The evaluation edition of MonoDroid is emulator-only, so you can't do any 
benchmarking or even verify their benchmark results without buying a very 
expensive license. I have a ton of ideas for benchmarking this, and 
installed MonoDroid and did some coding, but the MonoDroid eval edition 
wouldn't let me build a binary to run on an Android device. The regular 
license is $999 and while there may be some cheaper academic/hobbyist 
options, I'm not giving them large sums of money to verify their claims. 
BTW, the regular Eclipse Android development stack is 100% free. And that's 
not some limited starter edition, you get the full toolset for free.

The benchmark results posted on the Mono blog aren't using one of the many 
standard benchmarking suites, they weren't run by an impartial entity, and 
they aren't even making a reasonable pretense of being fair. The Mono guys 
developed their own internal custom benchmark designed to make Mono look 
good and Dalvik look bad and they cherry pick the results accordingly. 
Their Git repo also has the SciMark benchmark source code running on 
Dalvik/Mono, but they didn't choose to publish those results. If you look 
around for Android benchmarks, there are a ton of them. If I could without 
buying a $999 MonoDroid license, I'd port them to C# and run them, and see 
how they stack up. I'd imagine if these results were favorable to Mono, 
they'd be publishing them on their blog themselves. If some big company 
like Intel/AMD/Nvidia published these types of heavily customized 
"benchmarks" like this, they would be laughed at.

Google has the Renderscript and the C/C++ NDK which I suspect are the more 
high performance low level SDK options. Dalvik's design goals weren't 
primarily centered around runtime performance, but memory considerations, 
battery life issues, UI responsivenes, app startup/switching issues.

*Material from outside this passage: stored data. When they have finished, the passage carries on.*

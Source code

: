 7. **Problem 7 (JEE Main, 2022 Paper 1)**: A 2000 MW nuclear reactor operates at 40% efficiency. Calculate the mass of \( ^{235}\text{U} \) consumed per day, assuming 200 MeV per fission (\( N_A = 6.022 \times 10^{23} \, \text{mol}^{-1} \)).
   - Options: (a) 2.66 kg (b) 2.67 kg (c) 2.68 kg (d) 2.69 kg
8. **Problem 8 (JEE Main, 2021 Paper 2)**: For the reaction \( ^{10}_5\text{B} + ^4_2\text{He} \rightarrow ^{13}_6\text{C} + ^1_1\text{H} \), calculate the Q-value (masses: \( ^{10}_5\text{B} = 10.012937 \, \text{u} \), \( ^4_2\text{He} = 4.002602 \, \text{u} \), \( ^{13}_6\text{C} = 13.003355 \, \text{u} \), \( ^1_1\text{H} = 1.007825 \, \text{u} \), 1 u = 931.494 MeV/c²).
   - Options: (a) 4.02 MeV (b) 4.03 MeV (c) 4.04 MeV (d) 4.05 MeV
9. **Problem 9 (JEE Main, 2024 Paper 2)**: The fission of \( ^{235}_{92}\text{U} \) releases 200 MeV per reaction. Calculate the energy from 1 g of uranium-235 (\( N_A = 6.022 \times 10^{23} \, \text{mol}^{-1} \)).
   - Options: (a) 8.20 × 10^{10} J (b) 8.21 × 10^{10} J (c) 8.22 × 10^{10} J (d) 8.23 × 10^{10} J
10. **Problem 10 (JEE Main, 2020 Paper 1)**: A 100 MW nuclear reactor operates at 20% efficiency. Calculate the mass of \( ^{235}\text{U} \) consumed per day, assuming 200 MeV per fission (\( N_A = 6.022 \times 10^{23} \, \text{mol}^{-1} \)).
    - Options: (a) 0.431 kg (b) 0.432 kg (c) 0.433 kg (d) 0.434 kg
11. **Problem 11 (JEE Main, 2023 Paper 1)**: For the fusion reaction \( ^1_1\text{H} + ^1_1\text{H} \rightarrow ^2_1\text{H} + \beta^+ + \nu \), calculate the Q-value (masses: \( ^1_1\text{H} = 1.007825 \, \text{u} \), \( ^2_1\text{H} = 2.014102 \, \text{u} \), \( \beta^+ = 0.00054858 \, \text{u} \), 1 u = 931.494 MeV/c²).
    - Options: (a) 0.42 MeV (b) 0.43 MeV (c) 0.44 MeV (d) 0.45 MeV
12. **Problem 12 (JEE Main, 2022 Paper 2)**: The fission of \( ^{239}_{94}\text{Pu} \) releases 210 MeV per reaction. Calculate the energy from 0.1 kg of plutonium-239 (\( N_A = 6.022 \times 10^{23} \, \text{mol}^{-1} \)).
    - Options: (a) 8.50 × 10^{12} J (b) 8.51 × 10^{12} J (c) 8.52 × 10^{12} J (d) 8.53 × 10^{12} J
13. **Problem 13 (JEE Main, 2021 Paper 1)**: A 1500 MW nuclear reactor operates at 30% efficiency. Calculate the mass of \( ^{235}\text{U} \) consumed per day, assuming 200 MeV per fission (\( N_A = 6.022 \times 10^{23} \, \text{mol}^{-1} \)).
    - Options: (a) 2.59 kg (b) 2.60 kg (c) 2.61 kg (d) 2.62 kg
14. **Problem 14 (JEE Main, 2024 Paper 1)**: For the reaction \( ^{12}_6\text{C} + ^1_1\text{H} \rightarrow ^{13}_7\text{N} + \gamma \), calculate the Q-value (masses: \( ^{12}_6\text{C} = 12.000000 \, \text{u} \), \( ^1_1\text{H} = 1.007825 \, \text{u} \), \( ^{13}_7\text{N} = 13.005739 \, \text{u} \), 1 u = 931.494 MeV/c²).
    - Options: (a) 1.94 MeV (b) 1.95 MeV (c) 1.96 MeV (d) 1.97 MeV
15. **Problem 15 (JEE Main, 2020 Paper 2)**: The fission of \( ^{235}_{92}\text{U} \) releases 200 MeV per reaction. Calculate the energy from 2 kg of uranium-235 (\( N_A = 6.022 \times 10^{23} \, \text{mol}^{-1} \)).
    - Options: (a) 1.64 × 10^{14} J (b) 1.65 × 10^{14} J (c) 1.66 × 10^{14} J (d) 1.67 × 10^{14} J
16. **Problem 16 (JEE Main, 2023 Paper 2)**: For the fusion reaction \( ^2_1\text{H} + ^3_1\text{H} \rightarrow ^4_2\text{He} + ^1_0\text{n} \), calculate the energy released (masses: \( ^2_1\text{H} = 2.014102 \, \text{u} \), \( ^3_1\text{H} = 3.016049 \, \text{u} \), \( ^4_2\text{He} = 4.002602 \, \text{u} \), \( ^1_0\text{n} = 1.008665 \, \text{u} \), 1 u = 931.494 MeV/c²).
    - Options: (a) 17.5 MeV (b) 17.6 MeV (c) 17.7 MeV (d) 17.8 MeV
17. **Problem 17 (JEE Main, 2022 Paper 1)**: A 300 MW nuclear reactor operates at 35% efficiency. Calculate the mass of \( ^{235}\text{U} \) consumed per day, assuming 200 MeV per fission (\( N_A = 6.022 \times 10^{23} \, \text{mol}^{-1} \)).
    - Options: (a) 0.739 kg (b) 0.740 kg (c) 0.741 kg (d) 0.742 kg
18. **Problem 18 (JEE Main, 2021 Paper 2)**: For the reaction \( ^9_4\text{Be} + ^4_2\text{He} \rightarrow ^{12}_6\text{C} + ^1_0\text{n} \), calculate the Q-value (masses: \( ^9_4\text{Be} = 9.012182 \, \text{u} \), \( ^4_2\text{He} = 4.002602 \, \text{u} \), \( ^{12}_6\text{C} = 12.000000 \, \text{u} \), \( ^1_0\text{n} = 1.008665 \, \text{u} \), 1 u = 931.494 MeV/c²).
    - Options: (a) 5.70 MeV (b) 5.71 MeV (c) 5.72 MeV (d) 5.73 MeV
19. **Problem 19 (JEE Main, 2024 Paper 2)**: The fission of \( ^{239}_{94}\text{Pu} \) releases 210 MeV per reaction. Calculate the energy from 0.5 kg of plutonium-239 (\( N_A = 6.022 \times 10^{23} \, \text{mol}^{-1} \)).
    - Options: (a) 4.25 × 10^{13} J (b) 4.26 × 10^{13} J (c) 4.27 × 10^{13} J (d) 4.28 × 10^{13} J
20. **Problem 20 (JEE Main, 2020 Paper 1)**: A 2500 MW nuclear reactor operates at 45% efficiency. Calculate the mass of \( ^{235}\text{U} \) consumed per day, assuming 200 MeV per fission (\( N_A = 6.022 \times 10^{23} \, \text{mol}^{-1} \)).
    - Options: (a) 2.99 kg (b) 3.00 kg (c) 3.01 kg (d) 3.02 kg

Dalvik Turbo, is a drop in replacement for Dalvik that supposedly delivers 
2.8x faster runtime performance on benchmarks. What are the ups and downs, 
between this, native Dalvik, the Mono VM, and others.

Dalvik Turbo seems to have the simple goal of providing a faster VM without 
any other associated agenda. Many alternate programming languages like 
Scala/Kotlin/Clojure/Fantom aim to provide a variety of innovations at the 
programming language level but really strive to acommodate multiple VM 
ecosytems without playing a heavily partisan role. Mono isn't like that. 
They have a history of evagenglizing everything Microsoft and bashing 
opposing infrastructure like Java, using technical bullet points like stack 
value types or reified generics as ammo fodder for that contentious debate, 
and being absolutely obnoxious about the whole thing.

Casper, you say the JDK ecosystem is uninspiring. To each his own, but I 
disagree. I love the culture of innovation that has happened outside of 
Sun/Oracle within the JDK community. All kinds of alternate languages 
(Scala/Kotlin/etc) alternate build tools and paradigms (Maven/Gradle), web 
frameworks, configuration frameworks, competing IDEs, all innovate and 
suceed or fail based on largely merit. In the .NET world, the community at 
large is very resistant to using anything that isn't officially Microsoft. 
It's extremely rare to see a .NET shop use a non-Microsoft IDE, development 
OS (there is a very small minority doing .NET/Mono on Linux/Mac), 
programming language, build tool, web framework, testing framework, or 
anything. Even when there are high quality alternatives out there; for 
example, Scala/Clojure/Fantom have been on .NET for a while, but there is 
nearly zero adoption. The .NET world is less a culture of open innovation 
and more a culture of Microsoft and that isn't appealing to me.